(Stored entries)
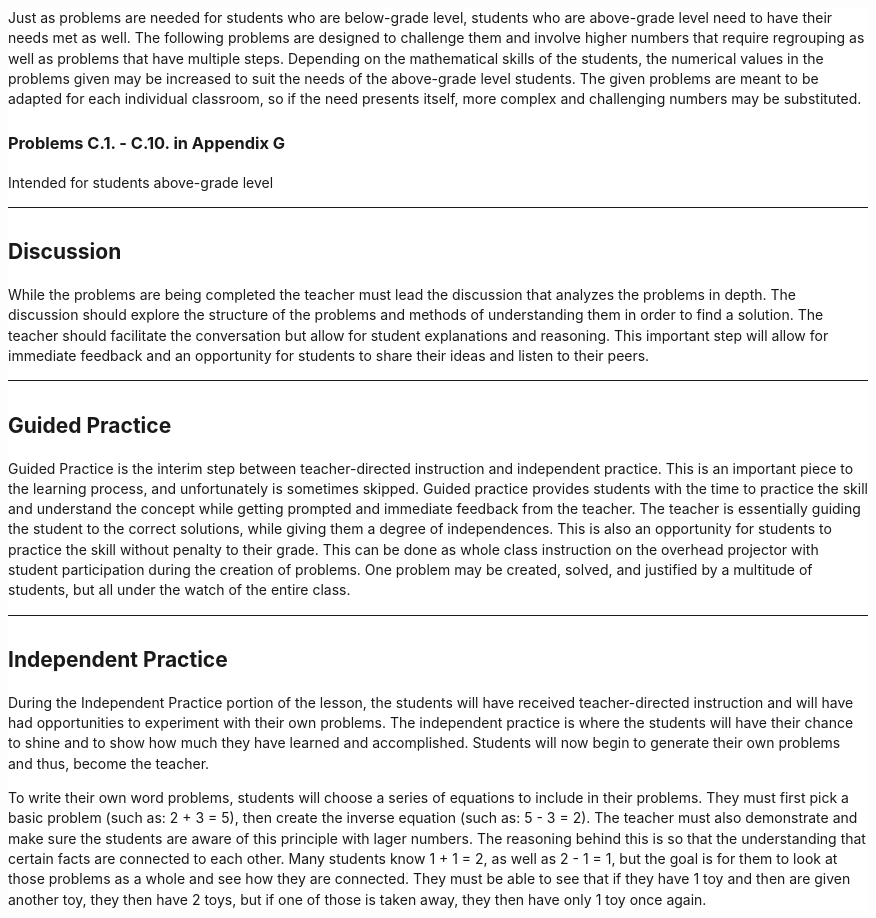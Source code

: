 Just as problems are needed for students who are below-grade level, students who are above-grade level need to have their needs met as well. The following problems are designed to challenge them and involve higher numbers that require regrouping as well as problems that have multiple steps. Depending on the mathematical skills of the students, the numerical values in the problems given may be increased to suit the needs of the above-grade level students. The given problems are meant to be adapted for each individual classroom, so if the need presents itself, more complex and challenging numbers may be substituted.
</p>
<h3>
Problems C.1. - C.10. in Appendix G
</h3>
Intended for students above-grade level
<hr/>
<h2>
Discussion
</h2>
<p>
While the problems are being completed the teacher must lead the discussion that analyzes the problems in depth. The discussion should explore the structure of the problems and methods of understanding them in order to find a solution. The teacher should facilitate the conversation but allow for student explanations and reasoning. This important step will allow for immediate feedback and an opportunity for students to share their ideas and listen to their peers.
</p>
<p>
<b>
</b>
</p>
<hr/>
<h2>
Guided Practice
</h2>
<p>
Guided Practice is the interim step between teacher-directed instruction and independent practice. This is an important piece to the learning process, and unfortunately is sometimes skipped. Guided practice provides students with the time to practice the skill and understand the concept while getting prompted and immediate feedback from the teacher. The teacher is essentially guiding the student to the correct solutions, while giving them a degree of independences. This is also an opportunity for students to practice the skill without penalty to their grade. This can be done as whole class instruction on the overhead projector with student participation during the creation of problems. One problem may be created, solved, and justified by a multitude of students, but all under the watch of the entire class.
</p>
<hr/>
<h2>
Independent Practice
</h2>
<p>
During the Independent Practice portion of the lesson, the students will have received teacher-directed instruction and will have had opportunities to experiment with their own problems. The independent practice is where the students will have their chance to shine and to show how much they have learned and accomplished. Students will now begin to generate their own problems and thus, become the teacher.
</p>
<p>
To write their own word problems, students will choose a series of equations to include in their problems. They must first pick a basic problem (such as: 2 + 3 = 5), then create the inverse equation (such as: 5 - 3 = 2). The teacher must also demonstrate and make sure the students are aware of this principle with lager numbers. The reasoning behind this is so that the understanding that certain facts are connected to each other. Many students know 1 + 1 = 2, as well as 2 - 1 = 1, but the goal is for them to look at those problems as a whole and see how they are connected. They must be able to see that if they have 1 toy and then are given another toy, they then have 2 toys, but if one of those is taken away, they then have only 1 toy once again.
</p>
<p>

## WHAT THIS TASK INVOLVES
Nothing but a number belongs in the answer: the tally of lines in the data holding "level".

## WRITTEN ANSWER
2